_Aim of the exercise_: Work out how many lines of the data below hold the string "print". Answer with that number alone.

_Records shown_:
= = = = =
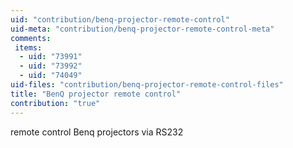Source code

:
 ```yaml
---
uid: "contribution/benq-projector-remote-control"
uid-meta: "contribution/benq-projector-remote-control-meta"
comments: 
 items: 
  - uid: "73991"
  - uid: "73992"
  - uid: "74049"
uid-files: "contribution/benq-projector-remote-control-files"
title: "BenQ projector remote control"
contribution: "true"
---
```


remote control Benq projectors via RS232
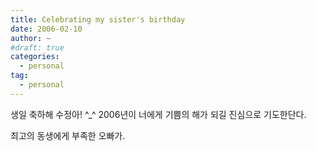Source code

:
 ```yaml
---
title: Celebrating my sister's birthday
date: 2006-02-10
author: ~
#draft: true
categories:
  - personal
tag:
  - personal
---
```




생일 축하해 수정아! ^_^
2006년이 너에게 기쁨의 해가 되길 진심으로 기도한단다.

최고의 동생에게 부족한 오빠가.


 






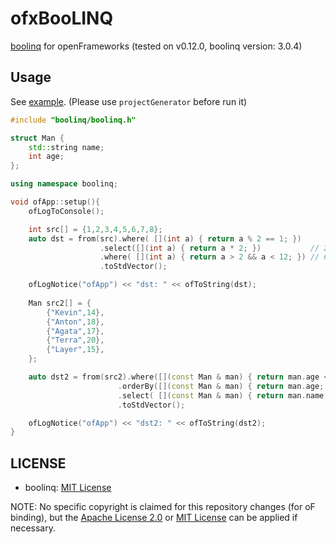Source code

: # ofxBooLINQ

[boolinq](https://github.com/k06a/boolinq) for openFrameworks (tested on v0.12.0, boolinq version: 3.0.4)

## Usage

See [example](example). (Please use `projectGenerator` before run it)

```cpp
#include "boolinq/boolinq.h"

struct Man {
    std::string name;
    int age;
};

using namespace boolinq;

void ofApp::setup(){
    ofLogToConsole();

    int src[] = {1,2,3,4,5,6,7,8};
    auto dst = from(src).where( [](int a) { return a % 2 == 1; })      // 1,3,5,7
                    .select([](int a) { return a * 2; })           // 2,6,10,14
                    .where( [](int a) { return a > 2 && a < 12; }) // 6,10
                    .toStdVector();

	ofLogNotice("ofApp") << "dst: " << ofToString(dst);
    
    Man src2[] = {
        {"Kevin",14},
        {"Anton",18},
        {"Agata",17},
        {"Terra",20},
        {"Layer",15},
    };

    auto dst2 = from(src2).where([](const Man & man) { return man.age < 18; })
                        .orderBy([](const Man & man) { return man.age; })
                        .select( [](const Man & man) { return man.name; })
                        .toStdVector();

    ofLogNotice("ofApp") << "dst2: " << ofToString(dst2);
}
```

## LICENSE

- boolinq: [MIT License](https://github.com/k06a/boolinq/blob/3.0.4/LICENSE)

NOTE: No specific copyright is claimed for this repository changes (for oF binding), but the [Apache License 2.0](LICENSE_APACHE) or [MIT License](LICENSE_MIT) can be applied if necessary.
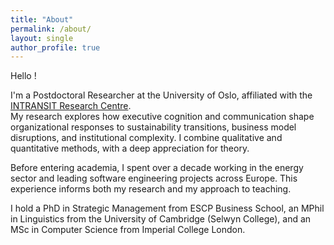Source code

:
 ```yaml
---
title: "About"
permalink: /about/
layout: single
author_profile: true
---
```


Hello !

I'm a Postdoctoral Researcher at the University of Oslo, affiliated with the [INTRANSIT Research Centre](https://www.sv.uio.no/tik/english/research/centre/intransit/).  
My research explores how executive cognition and communication shape organizational responses to sustainability transitions, business model disruptions, and institutional complexity. I combine qualitative and quantitative methods, with a deep appreciation for theory.

Before entering academia, I spent over a decade working in the energy sector and leading software engineering projects across Europe. This experience informs both my research and my approach to teaching.

I hold a PhD in Strategic Management from ESCP Business School, an MPhil in Linguistics from the University of Cambridge (Selwyn College), and an MSc in Computer Science from Imperial College London.
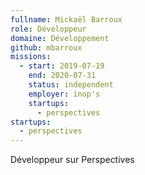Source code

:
 ```yaml
---
fullname: Mickaël Barroux
role: Développeur
domaine: Développement
github: mbarroux
missions:
  - start: 2019-07-19
    end: 2020-07-31
    status: independent
    employer: inop's
    startups:
      - perspectives
startups:
  - perspectives
---
```

Développeur sur Perspectives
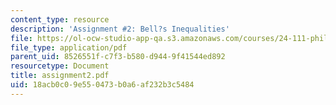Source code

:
 ```yaml
---
content_type: resource
description: 'Assignment #2: Bell?s Inequalities'
file: https://ol-ocw-studio-app-qa.s3.amazonaws.com/courses/24-111-philosophy-of-quantum-mechanics-spring-2005/18acb0c09e550473b0a6af232b3c5484_assignment2.pdf
file_type: application/pdf
parent_uid: 8526551f-c7f3-b580-d944-9f41544ed892
resourcetype: Document
title: assignment2.pdf
uid: 18acb0c0-9e55-0473-b0a6-af232b3c5484
---
```

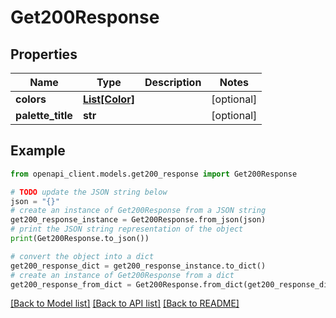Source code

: # Get200Response


## Properties

Name | Type | Description | Notes
------------ | ------------- | ------------- | -------------
**colors** | [**List[Color]**](Color.md) |  | [optional] 
**palette_title** | **str** |  | [optional] 

## Example

```python
from openapi_client.models.get200_response import Get200Response

# TODO update the JSON string below
json = "{}"
# create an instance of Get200Response from a JSON string
get200_response_instance = Get200Response.from_json(json)
# print the JSON string representation of the object
print(Get200Response.to_json())

# convert the object into a dict
get200_response_dict = get200_response_instance.to_dict()
# create an instance of Get200Response from a dict
get200_response_from_dict = Get200Response.from_dict(get200_response_dict)
```
[[Back to Model list]](../README.md#documentation-for-models) [[Back to API list]](../README.md#documentation-for-api-endpoints) [[Back to README]](../README.md)


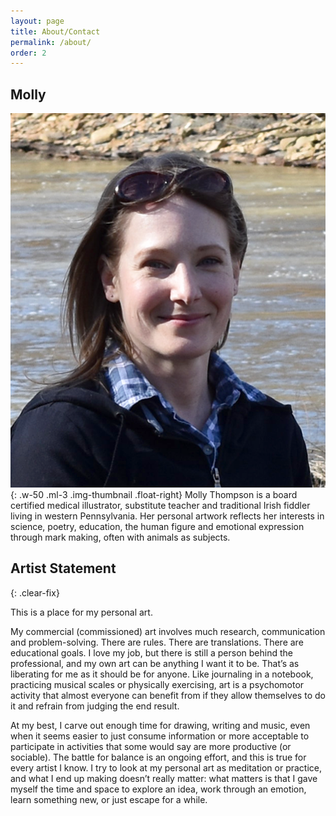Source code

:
 ```yaml
---
layout: page
title: About/Contact
permalink: /about/
order: 2
---
```


## Molly

![Molly Thompson](uploads/molly-2020.png){: .w-50 .ml-3 .img-thumbnail .float-right}
Molly Thompson is a board certified medical illustrator, substitute teacher and traditional Irish fiddler living in western Pennsylvania. Her personal artwork reflects her interests in science, poetry, education, the human figure and emotional expression through mark making, often with animals as subjects.

## Artist Statement
{: .clear-fix}

This is a place for my personal art.

My commercial (commissioned) art involves much research, communication and problem-solving. There are rules. There are translations. There are educational goals. I love my job, but there is still a person behind the professional, and my own art can be anything I want it to be. That’s as liberating for me as it should be for anyone. Like journaling in a notebook, practicing musical scales or physically exercising, art is a psychomotor activity that almost everyone can benefit from if they allow themselves to do it and refrain from judging the end result. 

At my best, I carve out enough time for drawing, writing and music, even when it seems easier to just consume information or more acceptable to participate in activities that some would say are more productive (or sociable). The battle for balance is an ongoing effort, and this is true for every artist I know. I try to look at my personal art as meditation or practice, and what I end up making doesn’t really matter: what matters is that I gave myself the time and space to explore an idea, work through an emotion, learn something new, or just escape for a while.
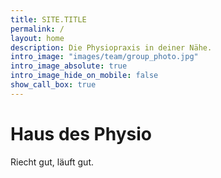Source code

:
 ```yaml
---
title: SITE.TITLE
permalink: /
layout: home
description: Die Physiopraxis in deiner Nähe.
intro_image: "images/team/group_photo.jpg"
intro_image_absolute: true
intro_image_hide_on_mobile: false
show_call_box: true
---
```


# Haus des Physio

Riecht gut, läuft gut.
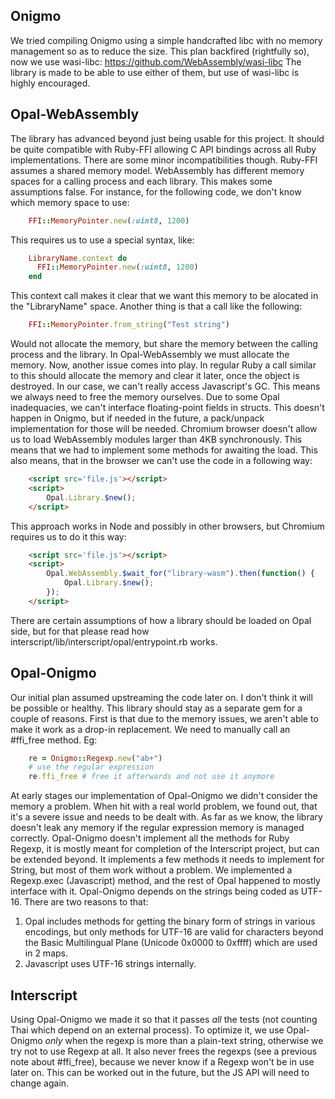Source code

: ## Onigmo
We tried compiling Onigmo using a simple handcrafted libc with no memory management
so as to reduce the size. This plan backfired (rightfully so), now we use wasi-libc:
https://github.com/WebAssembly/wasi-libc
The library is made to be able to use either of them, but use of wasi-libc is highly
encouraged.
## Opal-WebAssembly
The library has advanced beyond just being usable for this project. It should be quite
compatible with Ruby-FFI allowing C API bindings across all Ruby implementations. There
are some minor incompatibilities though.
Ruby-FFI assumes a shared memory model. WebAssembly has different memory spaces for a
calling process and each library. This makes some assumptions false.
For instance, for the following code, we don't know which memory space to use:
```ruby
    FFI::MemoryPointer.new(:uint8, 1200)
```    
This requires us to use a special syntax, like:
```ruby
    LibraryName.context do
      FFI::MemoryPointer.new(:uint8, 1200)
    end
```    
This context call makes it clear that we want this memory to be alocated in the
"LibraryName" space.
Another thing is that a call like the following:
```ruby
    FFI::MemoryPointer.from_string("Test string")
```    
Would not allocate the memory, but share the memory between the calling process and
the library. In Opal-WebAssembly we must allocate the memory. Now, another issue comes
into play. In regular Ruby a call similar to this should allocate the memory and clear
it later, once the object is destroyed. In our case, we can't really access Javascript's
GC. This means we always need to free the memory ourselves.
Due to some Opal inadequacies, we can't interface floating-point fields in structs. This
doesn't happen in Onigmo, but if needed in the future, a pack/unpack implementation for
those will be needed.
Chromium browser doesn't allow us to load WebAssembly modules larger than 4KB synchronously.
This means that we had to implement some methods for awaiting the load. This also means,
that in the browser we can't use the code in a following way:
```html
    <script src='file.js'></script>
    <script>
        Opal.Library.$new();
    </script>
```    
This approach works in Node and possibly in other browsers, but Chromium requires us to
do it this way:
```html
    <script src='file.js'></script>
    <script>
        Opal.WebAssembly.$wait_for("library-wasm").then(function() {
            Opal.Library.$new();
        });
    </script>
```    
There are certain assumptions of how a library should be loaded on Opal side, but for that
please read how interscript/lib/interscript/opal/entrypoint.rb works.
## Opal-Onigmo
Our initial plan assumed upstreaming the code later on. I don't think it will be
possible or healthy. This library should stay as a separate gem for a couple of reasons.
First is that due to the memory issues, we aren't able to make it work as a drop-in
replacement. We need to manually call an #ffi_free method. Eg:
```ruby
    re = Onigmo::Regexp.new("ab+")
    # use the regular expression
    re.ffi_free # free it afterwards and not use it anymore
```    
At early stages our implementation of Opal-Onigmo we didn't consider the memory a
problem. When hit with a real world problem, we found out, that it's a severe issue and
needs to be dealt with. As far as we know, the library doesn't leak any memory if the
regular expression memory is managed correctly.
Opal-Onigmo doesn't implement all the methods for Ruby Regexp, it is mostly meant for
completion of the Interscript project, but can be extended beyond. It implements a few
methods it needs to implement for String, but most of them work without a problem. We
implemented a Regexp.exec (Javascript) method, and the rest of Opal happened to mostly
interface with it.
Opal-Onigmo depends on the strings being coded as UTF-16. There are two reasons to that:
1. Opal includes methods for getting the binary form of strings in various encodings,
   but only methods for UTF-16 are valid for characters beyond the Basic Multilingual
   Plane (Unicode 0x0000 to 0xffff) which are used in 2 maps.
2. Javascript uses UTF-16 strings internally.
## Interscript
Using Opal-Onigmo we made it so that it passes _all_ the tests (not counting Thai which
depend on an external process). To optimize it, we use Opal-Onigmo _only_ when the regexp
is more than a plain-text string, otherwise we try not to use Regexp at all. It also never
frees the regexps (see a previous note about #ffi_free), because we never know if a Regexp
won't be in use later on. This can be worked out in the future, but the JS API will need
to change again.
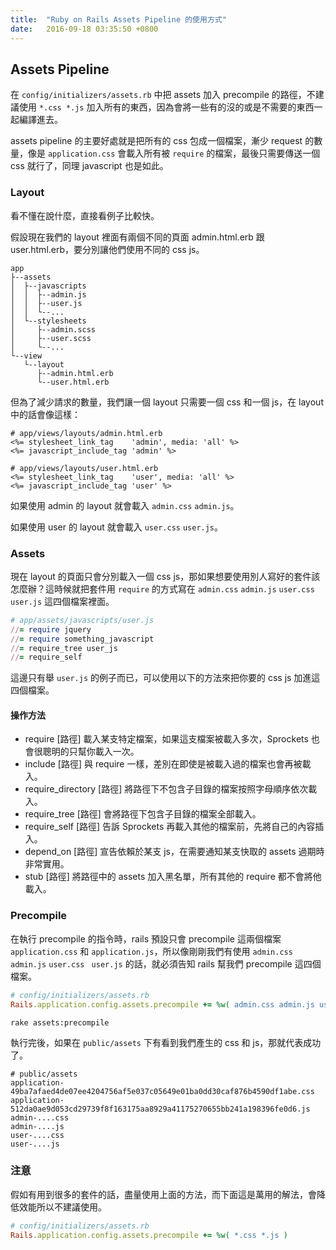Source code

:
 ```yaml
---
title:  "Ruby on Rails Assets Pipeline 的使用方式"
date:   2016-09-18 03:35:50 +0800
---
```


## Assets Pipeline

在 `config/initializers/assets.rb` 中把 assets 加入 precompile 的路徑，不建議使用 `*.css *.js` 加入所有的東西，因為會將一些有的沒的或是不需要的東西一起編譯進去。

assets pipeline 的主要好處就是把所有的 css 包成一個檔案，漸少 request 的數量，像是 `application.css` 會載入所有被 `require` 的檔案，最後只需要傳送一個 css 就行了，同理 javascript 也是如此。

### Layout

看不懂在說什麼，直接看例子比較快。

假設現在我們的 layout 裡面有兩個不同的頁面 admin.html.erb 跟 user.html.erb，要分別讓他們使用不同的 css js。

```
app
├--assets
│  ├--javascripts
│  │  ├--admin.js
│  │  ├--user.js
│  │  └--...
│  └--stylesheets
│     ├--admin.scss
│     ├--user.scss
│     └--...
└--view
   └--layout
      ├--admin.html.erb
      └--user.html.erb
```

但為了減少請求的數量，我們讓一個 layout 只需要一個 css 和一個 js，在 layout 中的話會像這樣：

```erb
# app/views/layouts/admin.html.erb
<%= stylesheet_link_tag    'admin', media: 'all' %>
<%= javascript_include_tag 'admin' %>

# app/views/layouts/user.html.erb
<%= stylesheet_link_tag    'user', media: 'all' %>
<%= javascript_include_tag 'user' %>
```

如果使用 admin 的 layout 就會載入 `admin.css` `admin.js`。

如果使用 user 的 layout 就會載入 `user.css` `user.js`。

<!--excerpt-->

### Assets

現在 layout 的頁面只會分別載入一個 css js，那如果想要使用別人寫好的套件該怎麼辦？這時候就把套件用 `require` 的方式寫在 `admin.css` `admin.js` `user.css` `user.js` 這四個檔案裡面。

```ruby
# app/assets/javascripts/user.js
//= require jquery
//= require something_javascript
//= require_tree user_js
//= require_self
```

這邊只有舉 `user.js` 的例子而已，可以使用以下的方法來把你要的 css js 加進這四個檔案。

#### 操作方法

- require [路徑] 載入某支特定檔案，如果這支檔案被載入多次，Sprockets 也會很聰明的只幫你載入一次。
- include [路徑] 與 require 一樣，差別在即使是被載入過的檔案也會再被載入。
- require_directory [路徑] 將路徑下不包含子目錄的檔案按照字母順序依次載入。
- require_tree [路徑] 會將路徑下包含子目錄的檔案全部載入。
- require_self [路徑] 告訴 Sprockets 再載入其他的檔案前，先將自己的內容插入。
- depend_on [路徑] 宣告依賴於某支 js，在需要通知某支快取的 assets 過期時非常實用。
- stub [路徑] 將路徑中的 assets 加入黑名單，所有其他的 require 都不會將他載入。

### Precompile

在執行 precompile 的指令時，rails 預設只會 precompile 這兩個檔案 `application.css` 和 `application.js`，所以像剛剛我們有使用 `admin.css` `admin.js` `user.css` ` user.js` 的話，就必須告知 rails 幫我們 precompile 這四個檔案。

```ruby
# config/initializers/assets.rb  
Rails.application.config.assets.precompile += %w( admin.css admin.js user.css user.js )
```

```shell
rake assets:precompile
```

執行完後，如果在 `public/assets` 下有看到我們產生的 css 和 js，那就代表成功了。

```shell
# public/assets
application-49ba7afaed4de07ee4204756af5e037c05649e01ba0dd30caf876b4590df1abe.css
application-512da0ae9d053cd29739f8f163175aa8929a41175270655bb241a198396fe0d6.js
admin-....css
admin-....js
user-....css
user-....js
```

### 注意

假如有用到很多的套件的話，盡量使用上面的方法，而下面這是萬用的解法，會降低效能所以不建議使用。

```ruby
# config/initializers/assets.rb  
Rails.application.config.assets.precompile += %w( *.css *.js )
```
= = = = =
_Reply to the task_: 2